In this case, however, the traffic study should never have been a viable excuse -- anybody who knows anything about them would realize that a traffic study could never turn a bridge into a parking lot, because traffic studies rarely involve actually doing anything to traffic.
Let's start with how you make a traffic study. Traffic engineers will assess the existing flow by counting cars, either manually (like with clipboards) or using more sophisticated surveying tools like cameras and meters (as my colleague Ashley Halsey III points out). Then they'll take standard calculations for what the proposed change would introduce, and plug them into formulas provided by the Institute of Transportation Engineers. It's a pretty automated procedure, with little impact on traffic.
"You might look at an existing facility, to see how can we improve operations of this facility," explains Rachel Weinberger, a principal with the transportation planning firm Nelson Nygaard. "But you wouldn't do it by closing down two out of three traffic lanes for days and days."
Why? Because transportation engineers already know that making cars merge into oncoming traffic, rather than giving them their own lanes -- what's known as a "weave" -- necessarily slows traffic down a lot. (Of course, for Christie's vengeful underlings, that seems to have been the point.)
Sure, sometimes you might have to interfere with traffic in order to conduct a simulation. But before that happens, most jurisdictions require engineers to complete a "maintenance and preservation of traffic" plan, which typically goes through a public review process. At the end, you have a fairly non-invasive operation. "You'd go at 2 a.m., and put those rubber tube counters down, so you could count how many vehicles are coming," Weinberger says. "Sometimes we have to do surveying. So you might close a shoulder or a lane to protect the surveyors so they don't get run over by cars. But you would do one lane, not two out of three. And you would do it one day a week."

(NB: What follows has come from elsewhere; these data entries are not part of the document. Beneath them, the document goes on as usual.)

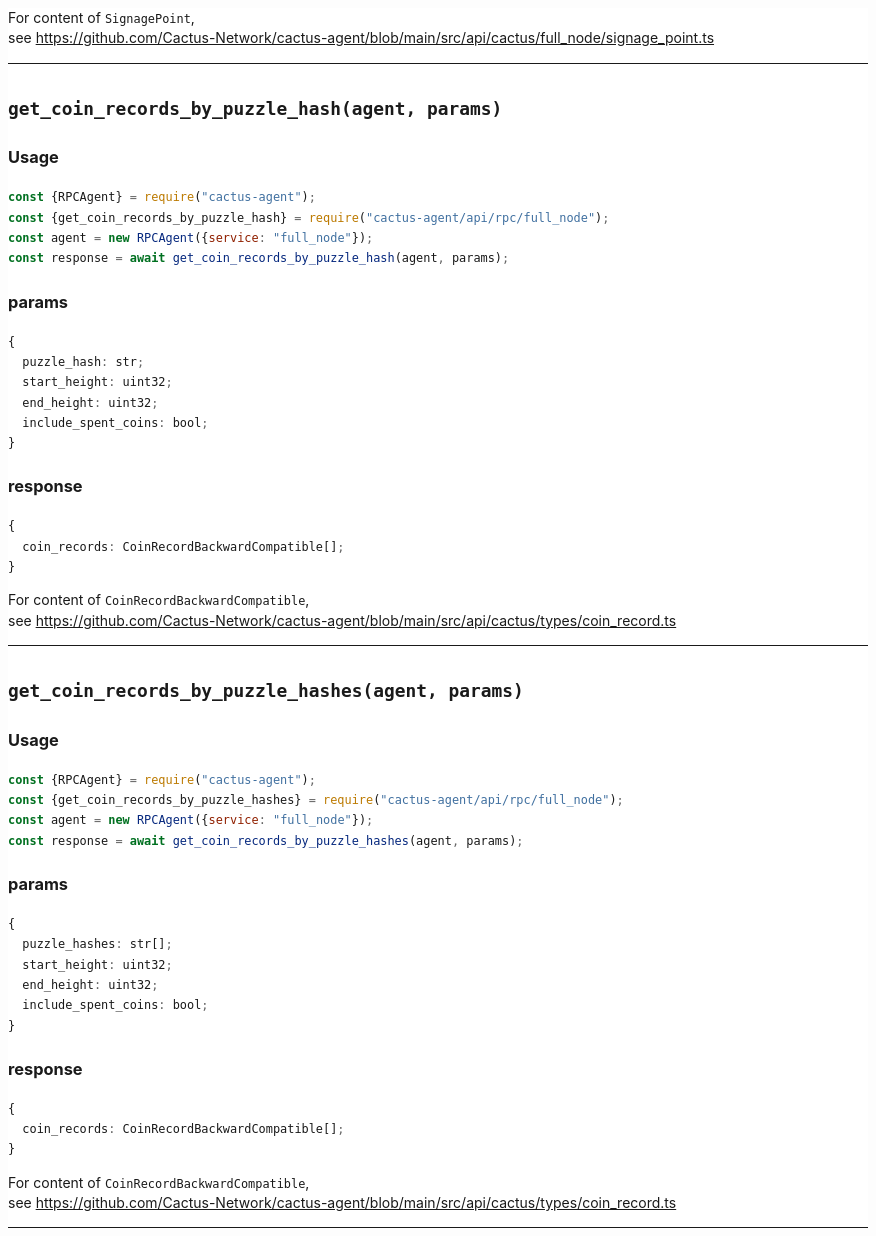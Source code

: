 For content of `SignagePoint`,  
see https://github.com/Cactus-Network/cactus-agent/blob/main/src/api/cactus/full_node/signage_point.ts

---

## `get_coin_records_by_puzzle_hash(agent, params)`
### Usage
```js
const {RPCAgent} = require("cactus-agent");
const {get_coin_records_by_puzzle_hash} = require("cactus-agent/api/rpc/full_node");
const agent = new RPCAgent({service: "full_node"});
const response = await get_coin_records_by_puzzle_hash(agent, params);
```
### params
```typescript
{
  puzzle_hash: str;
  start_height: uint32;
  end_height: uint32;
  include_spent_coins: bool;
}
```
### response
```typescript
{
  coin_records: CoinRecordBackwardCompatible[];
}
```
For content of `CoinRecordBackwardCompatible`,  
see https://github.com/Cactus-Network/cactus-agent/blob/main/src/api/cactus/types/coin_record.ts

---

## `get_coin_records_by_puzzle_hashes(agent, params)`
### Usage
```js
const {RPCAgent} = require("cactus-agent");
const {get_coin_records_by_puzzle_hashes} = require("cactus-agent/api/rpc/full_node");
const agent = new RPCAgent({service: "full_node"});
const response = await get_coin_records_by_puzzle_hashes(agent, params);
```
### params
```typescript
{
  puzzle_hashes: str[];
  start_height: uint32;
  end_height: uint32;
  include_spent_coins: bool;
}
```
### response
```typescript
{
  coin_records: CoinRecordBackwardCompatible[];
}
```
For content of `CoinRecordBackwardCompatible`,  
see https://github.com/Cactus-Network/cactus-agent/blob/main/src/api/cactus/types/coin_record.ts

---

Only very occasionally will jurisdictions actually shut down whole sections of traffic on a trial basis -- when New York was deciding whether to make Times Square into a pedestrian plaza, former Mayor Michael Bloomberg started with an eight-month trial before deciding to make it permanent. "So but again, they would've done the simulation first," Weinberger says. "They would've said to the people who are nervous about it, 'we really believe that this is going to work, so we'll try it for six months and then we'll reassess.'"
As it happens, New Jersey did end up studying the effect of the lane closures on George Washington Bridge traffic, and found it to be a disaster for local people -- but better for further-out suburban commuters coming through the mainline toll lanes. That's something that cities often deal with, since suburbs tend to be over-represented in the metropolitan planning organizations that make transportation decisions on a region-wide basis.
In this case, obviously, different forces were at play.